Why were they at the conference? I intend to answer that question and discuss the implications on the design and deployment of network infrastructure for the future.
In my discussions with session presenters and vendors, I observed three themes:
- Network services for cloud native applications are an integral part of the application deployment pipeline.
- Service meshes will be the method for implementing network services in the near future.
- Virtual network functions are evolving to a container-based architecture known as Cloud Native Network Functions.
Lets take a look at those observations and their implications.
Network services for cloud native applications are an integral part of the application deployment pipeline.
Networking for applications is changing significantly with the advent of cloud native applications, Kubernetes and containers.
As network architects we observed the impact that hypervisors (ESXi, KVM, HyperV) and VMs have had on networking over the past 15 years. VMs moved us from physical switches to virtual distributed switches in a hypervisor. Application containers, in many ways, are the next evolution of the virtual machine.
You may wonder, how different could the networking be? The answer is that the protocols of networking have not changed (IP addresses, TCP or UDP ports, etc.), but where the networking exists and more importantly, how it is deployed has changed significantly.
To understand this change, let’s examine how container-based applications are deployed. The applications are deployed through the use of the Kubernetes Orchestrator that consumes a manifest file that details how the application should be deployed.

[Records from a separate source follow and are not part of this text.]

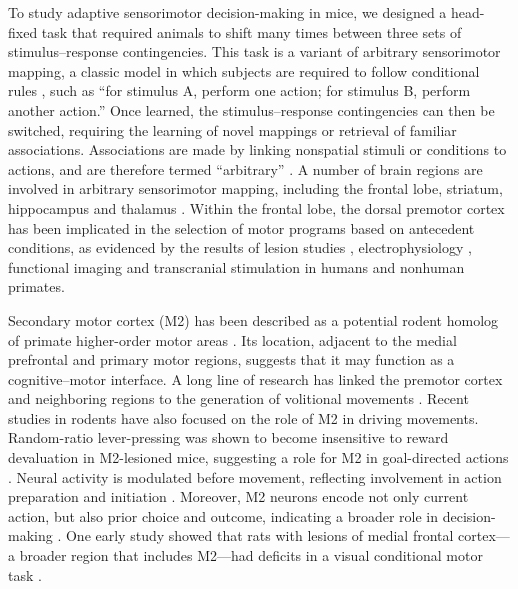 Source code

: To study adaptive sensorimotor decision-making in mice, we designed a head-fixed task that required animals to shift many times between three sets of stimulus–response contingencies. This task is a variant of arbitrary sensorimotor mapping, a classic model in which subjects are required to follow conditional rules \citep{bunge2005neural,white1999rule}, such as “for stimulus A, perform one action; for stimulus B, perform another action.” Once learned, the stimulus–response contingencies can then be switched, requiring the learning of novel mappings or retrieval of familiar associations. Associations are made by linking nonspatial stimuli or conditions to actions, and are therefore termed “arbitrary” \citep{wise2000arbitrary}. A number of brain regions are involved in arbitrary sensorimotor mapping, including the frontal lobe, striatum, hippocampus and thalamus \citep{wise2000arbitrary}. Within the frontal lobe, the dorsal premotor cortex has been implicated in the selection of motor programs based on antecedent conditions, as evidenced by the results of lesion studies \citep{petrides1985deficits,halsband1985premotor,nixon2004cortico}, electrophysiology \citep{mitz1991learning,chen1995neuronal}, functional imaging \citep{toni2001learning,boettiger2005frontal} and transcranial stimulation \citep{rushworth2002role} in humans and nonhuman primates.

Secondary motor cortex (M2) has been described as a potential rodent homolog of primate higher-order motor areas \citep{murray2000role,preuss1995rats}. Its location, adjacent to the medial prefrontal and primary motor regions, suggests that it may function as a cognitive–motor interface. A long line of research has linked the premotor cortex and neighboring regions to the generation of volitional movements \citep{nachev2008functional,schall2002monitoring,isoda2007switching}. Recent studies in rodents have also focused on the role of M2 in driving movements. Random-ratio lever-pressing was shown to become insensitive to reward devaluation in M2-lesioned mice, suggesting a role for M2 in goal-directed actions \citep{gremel2013premotor}. Neural activity is modulated before movement, reflecting involvement in action preparation and initiation \citep{sul2011role,erlich2011cortical,murakami2014neural}. Moreover, M2 neurons encode not only current action, but also prior choice and outcome, indicating a broader role in decision-making \citep{sul2011role}. One early study showed that rats with lesions of medial frontal cortex—a broader region that includes M2—had deficits in a visual conditional motor task \citep{passingham1988premotor}.

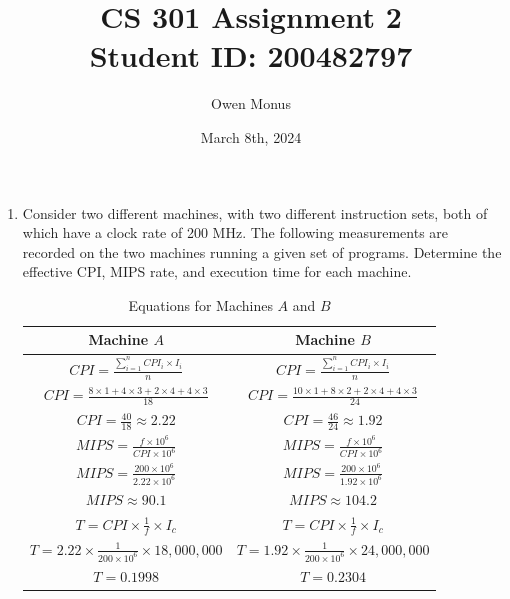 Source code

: \documentclass{article}
\begin{document}
\title{CS 301 Assignment 2\\[0.5cm]\large Student ID: 200482797}
\author{Owen Monus}
\date{March 8th, 2024}

\maketitle

\begin{enumerate}
    \raggedright
    \item Consider two different machines, with two different instruction sets, both of which have a
    clock rate of 200 MHz. The following measurements are recorded on the two machines running a given
    set of programs. Determine the effective CPI, MIPS rate, and execution time for each machine.
        
    \begin{table}[htbp]
        \centering
        \renewcommand{\arraystretch}{2}
        \caption{Equations for Machines \(A\) and \(B\)}
        \label{tab:equations}
        \begin{tabular}{c|c}
            Machine \(A\) & Machine \(B\) \\
            \hline
            \( CPI = \frac{\sum_{i=1}^{n}{CPI_i \times I_i}}{{n}} \) & 
            \( CPI = \frac{\sum_{i=1}^{n}{CPI_i \times I_i}}{{n}} \) \\
            \( CPI = \frac{8 \times 1 + 4 \times 3 + 2 \times 4 + 4 \times 3}{18} \) & 
            \( CPI = \frac{10 \times 1 + 8 \times 2 + 2 \times 4 + 4 \times 3}{24} \) \\
            \( CPI = \frac{40}{18} \approx 2.22 \) & \( CPI = \frac{46}{24} \approx 1.92\) \\
            \hline
            \( MIPS = \frac{f \times 10^6}{CPI \times 10^6} \) & 
            \( MIPS = \frac{f \times 10^6}{CPI \times 10^6} \) \\
            \( MIPS = \frac{200 \times 10^6}{2.22 \times 10^6} \) & 
            \( MIPS = \frac{200 \times 10^6}{1.92 \times 10^6} \) \\
            
            \( MIPS \approx 90.1 \) & 
            \( MIPS \approx 104.2 \) \\
            \hline
            \( T = CPI \times \frac{1}{f} \times I_c \) & 
            \( T = CPI \times \frac{1}{f} \times I_c \) \\
            \( T = 2.22 \times \frac{1}{200 \times 10^6} \times 18,000,000 \) & 
            \( T = 1.92 \times \frac{1}{200 \times 10^6} \times 24,000,000 \) \\
            \( T = 0.1998 \) & 
            \( T = 0.2304\) \\
        \end{tabular}
    \end{table}


\end{enumerate}
\end{document}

This manifest file (in YAML format) specifies details the application name, the network details, the Docker image and other pertinent information. Kubernetes processes this information to instantiate the application container in a Kubernetes pod. The use of the manifest files provides for the rapid deployment of an application (typically, in a few minutes or less).
The simplified diagram below illustrates the process.

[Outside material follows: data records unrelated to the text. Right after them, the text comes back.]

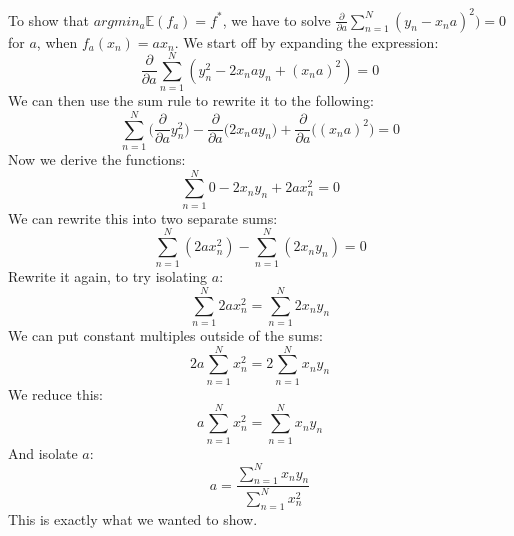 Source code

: To show that $argmin_a\mathbb{E}(f_a) = f^*$, we have to solve $\frac{\partial}{\partial a}\sum_{n=1}^N(y_n-x_na)^2)=0$ for $a$, when $f_a(x_n) = ax_n$. We start off by expanding the expression:
$$
\frac{\partial}{\partial a}\sum_{n=1}^N(y_n^2-2x_nay_n+(x_na)^2)=0
$$
We can then use the sum rule to rewrite it to the following:
$$
\sum_{n=1}^N\Big(\frac{\partial}{\partial a}y_n^2\Big) - \frac{\partial}{\partial a}\Big(2x_nay_n\Big)+\frac{\partial}{\partial a}\Big((x_na)^2\Big)=0
$$
Now we derive the functions:
$$
\sum_{n=1}^N0-2x_ny_n+2ax_n^2=0
$$
We can rewrite this into two separate sums:
$$
\sum_{n=1}^N (2ax_n^2) - \sum_{n=1}^N (2x_ny_n) = 0
$$
Rewrite it again, to try isolating $a$:
$$
\sum_{n=1}^N2ax_n^2 = \sum_{n=1}^N 2x_ny_n
$$
We can put constant multiples outside of the sums:
$$
2a\sum_{n=1}^Nx_n^2 = 2\sum_{n=1}^Nx_ny_n
$$
We reduce this:
$$
a\sum_{n=1}^Nx_n^2 = \sum_{n=1}^Nx_ny_n
$$
And isolate $a$:
$$
a=\frac{\sum_{n=1}^Nx_ny_n}{\sum_{n=1}^Nx_n^2}
$$
This is exactly what we wanted to show. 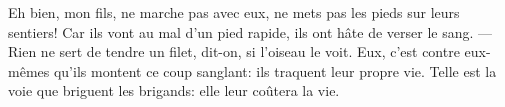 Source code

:Eh bien, mon fils, ne marche pas avec eux,
	ne mets pas les pieds sur leurs sentiers!
Car ils vont au mal d’un pied rapide, ils ont hâte de verser le sang.
	--- Rien ne sert de tendre un filet, dit-on, si l’oiseau le voit.
Eux, c’est contre eux-mêmes qu’ils montent ce coup sanglant:
	ils traquent leur propre vie.
Telle est la voie que briguent les brigands:
	elle leur coûtera la vie.

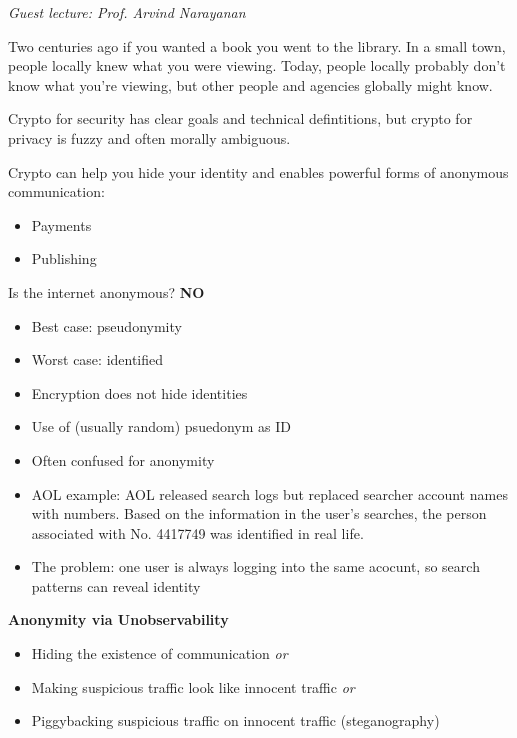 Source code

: \textit{Guest lecture: Prof. Arvind Narayanan}

Two centuries ago if you wanted a book you went to the library. In a small town, people locally knew what you were viewing. Today, people locally probably don't know what you're viewing, but other people and agencies globally might know.

Crypto for security has clear goals and technical defintitions, but crypto for privacy is fuzzy and often morally ambiguous.

Crypto can help you hide your identity and enables powerful forms of anonymous communication:
\begin{itemize}
    \item Payments
    \item Publishing
\end{itemize}

Is the internet anonymous? {\bf NO}
\begin{itemize}
    \item Best case: pseudonymity
    \item Worst case: identified
    \item Encryption does not hide identities
\end{itemize}
\begin{itemize}
    \item Use of (usually random) psuedonym as ID
    \item Often confused for anonymity
    \item AOL example: AOL released search logs but replaced searcher account names with numbers. Based on the information in the user's searches, the person associated with No. 4417749 was identified in real life.
    \item The problem: one user is always logging into the same acocunt, so search patterns can reveal identity
\end{itemize}

\medskip
{\bf Anonymity via Unobservability}
\begin{itemize}
    \item Hiding the existence of communication {\it or}
    \item Making suspicious traffic look like innocent traffic {\it or}
    \item Piggybacking suspicious traffic on innocent traffic (steganography)
\end{itemize}

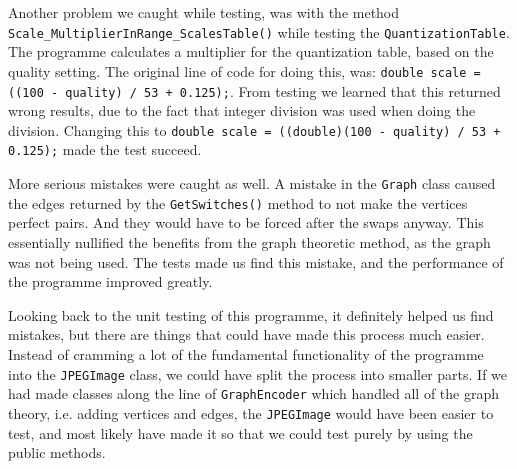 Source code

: Another problem we caught while testing, was with the method \lstinline|Scale_MultiplierInRange_ScalesTable()| while testing the \lstinline|QuantizationTable|.
The programme calculates a multiplier for the quantization table, based on the quality setting.
The original line of code for doing this, was: \lstinline|double scale = ((100 - quality) / 53 + 0.125);|.
From testing we learned that this returned wrong results, due to the fact that integer division was used when doing the division.
Changing this to \lstinline|double scale = ((double)(100 - quality) / 53 + 0.125);| made the test succeed.

More serious mistakes were caught as well.
A mistake in the \lstinline|Graph| class caused the edges returned by the \lstinline|GetSwitches()| method to not make the vertices perfect pairs.
And they would have to be forced after the swaps anyway.
This essentially nullified the benefits from the graph theoretic method, as the graph was not being used.
The tests made us find this mistake, and the performance of the programme improved greatly.

Looking back to the unit testing of this programme, it definitely helped us find mistakes, but there are things that could have made this process much easier.
Instead of cramming a lot of the fundamental functionality of the programme into the \lstinline|JPEGImage| class, we could have split the process into smaller parts.
If we had made classes along the line of \lstinline|GraphEncoder| which handled all of the graph theory, i.e. adding vertices and edges, the \lstinline|JPEGImage| would have been easier to test, and most likely have made it so that we could test purely by using the public methods.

You may be asking, so what, as a network architect, why do I care?
In the past the network services for an application server was provisioned separately using a combination of command line interface (CLI), user interface (UI) or most recently, utilizing an application programming interface (API) with an automation tool such as Ansible or Terraform.
With cloud native applications and Kubernetes, the definition of the networking between containers and Kubernetes clusters is contained in the manifest file. The ability to design, define and troubleshoot network issues between container requires an understanding of not only the manifest file parameters, but also the network architecture of Kubernetes.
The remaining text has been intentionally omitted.